Menurut madzhab Maliki, Syafii, dan Hanbali, tirkah mencakup semua yang ditinggalkan si mayit, baik berupa harta benda maupun hak-hak. Dan hak-hak ini bisa hak-hak kebendaan maupun bukan kebendaan. Hanya Imam Malik yang memasukkan hak-hak yang tidak dapat dibagi, misalnya hak menjadi wali nikah, ke dalam keumuman arti hak-hak.
Demikianlah pendapat beberapa ulama tentang pengertian tirkah (hata peninggalan). Dari harta peninggalan si mayit, menurut pendapat jumhur (kebanyakan) ulama, terdapat hak-hak yang harus ditunaikan sebelum harta itu dibagi-bagi kepada para ahli waris. Hak-hak atas harta peninggalan ini harus ditunaikan dengan mengikuti urutan sebagai berikut:
- Pengurusan jenazah si mayit sejak meninggalnya sampai dikuburkan (tajhiz),
- Pelunasan utang si mayit,
- Penunaian (pelaksanaan) wasiat si mayit, dan
- Hak ahli waris.
Ini berarti bahwa pembagian harta warisan kepada para ahli waris dilaksanakan setelah diselesaikannya ketiga maacam hak, yaitu pengurusan jenazah, pelunasan utang, dan pelaksanaan wasiat.
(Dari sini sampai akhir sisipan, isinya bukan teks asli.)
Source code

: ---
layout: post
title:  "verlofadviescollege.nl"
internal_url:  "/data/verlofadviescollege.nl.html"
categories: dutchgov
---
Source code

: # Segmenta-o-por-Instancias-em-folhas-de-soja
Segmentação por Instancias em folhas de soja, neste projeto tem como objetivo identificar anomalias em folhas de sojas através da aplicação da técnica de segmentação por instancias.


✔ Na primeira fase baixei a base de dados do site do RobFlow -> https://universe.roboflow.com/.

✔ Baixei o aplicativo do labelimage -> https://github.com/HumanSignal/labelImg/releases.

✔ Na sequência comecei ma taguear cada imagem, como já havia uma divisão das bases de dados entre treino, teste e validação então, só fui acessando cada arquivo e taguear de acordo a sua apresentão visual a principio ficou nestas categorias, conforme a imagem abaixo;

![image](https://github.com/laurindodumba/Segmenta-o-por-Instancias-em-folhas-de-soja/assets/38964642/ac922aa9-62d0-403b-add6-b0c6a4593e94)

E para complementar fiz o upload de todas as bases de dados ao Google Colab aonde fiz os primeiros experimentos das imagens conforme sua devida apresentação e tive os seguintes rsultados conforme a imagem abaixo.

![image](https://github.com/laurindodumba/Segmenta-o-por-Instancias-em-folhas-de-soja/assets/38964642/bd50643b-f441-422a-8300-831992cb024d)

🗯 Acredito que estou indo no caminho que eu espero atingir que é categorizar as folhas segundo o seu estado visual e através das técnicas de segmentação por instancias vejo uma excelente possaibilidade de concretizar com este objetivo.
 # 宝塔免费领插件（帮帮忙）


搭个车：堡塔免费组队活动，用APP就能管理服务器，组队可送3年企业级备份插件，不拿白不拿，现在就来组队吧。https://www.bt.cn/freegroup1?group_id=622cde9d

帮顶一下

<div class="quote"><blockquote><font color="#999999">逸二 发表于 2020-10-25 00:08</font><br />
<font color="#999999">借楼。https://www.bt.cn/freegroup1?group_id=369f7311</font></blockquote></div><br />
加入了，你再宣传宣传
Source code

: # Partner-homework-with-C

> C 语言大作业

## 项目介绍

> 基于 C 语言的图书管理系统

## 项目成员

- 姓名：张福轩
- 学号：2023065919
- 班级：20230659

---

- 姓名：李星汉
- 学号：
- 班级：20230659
Semua biaya untuk pengurusan jenazah didahulukan daripada pelunasan utang, pelaksanaan wasiat, dan pemberian kepada ahli waris karena pengurusan jenazah sejak meninggal sampai dikuburkan merupakan kebutuhan vital baginya sebagai ganti nafaqah dharuriyah ketika ia masih hidup. Hal ini dapat dibuktikan dari hadits berikut ini:
"Dari Ibnu Abbas RA diriwayatkan bahwa ada seorang laki-laki yang tengah menjalankan ihram dibanting oleh untanya (hingga meninggal). Kami ketika itu bersama-sama dengan Rasulullah SAW. Lalu Nabi SAW memerintahkan, ‘Mandikan dengan air dan daun bidara, jangan beri minyak wangi, dan jangan tutup kepalanya karena sesungguhnya dia akan dibangkitkan pada hari kiamat dalam keadaan mengucapkan talbiyah.’” (HR Bukhari, Muslim, Abu Daud, Tirmidzi, dan An-Nasa’i)
Dalam hadits ini, Rasulullah SAW tidak meneliti dan menanyakan apakah si mayit memiliki utang atau tidak, tetapi beliau langsung memerintahkan agar mayit tersebut dimandikan dan dikafani. Beliau tidak memerinci setiap peristiwa jika peristiwa itu menduduki keumuman apa yang diucapkan. Dengan demikian jelas bahwa biaya pengurusan jenazah si mayit harus diahulukan daripada pelunasan utang si mayit.
Adapun pelunasan utang didahulukan daripada pelaksanaan wasiat berdasarkan hadits berikut:
"Dari Ali bin Abi Thalib RA diriwayatkan bahwa Rasulullah SAW bersabda, ‘Utang (dilunasi) sebelum (melaksanakan) wasiat, dan tidak ada wasiat bagi ahli waris.’” (HR Ad-Daru Quthni)
Selanjutnya, wasiat didahulukan daripada pembagian harta kepada para ahli waris karena seandainya pembagian warisan yang didahulukan (dan tidak dibatasi jumlahnya), maka besar kemungkinan tidak ada lagi sisa harta yang harus diberikan kepada para ahli waris.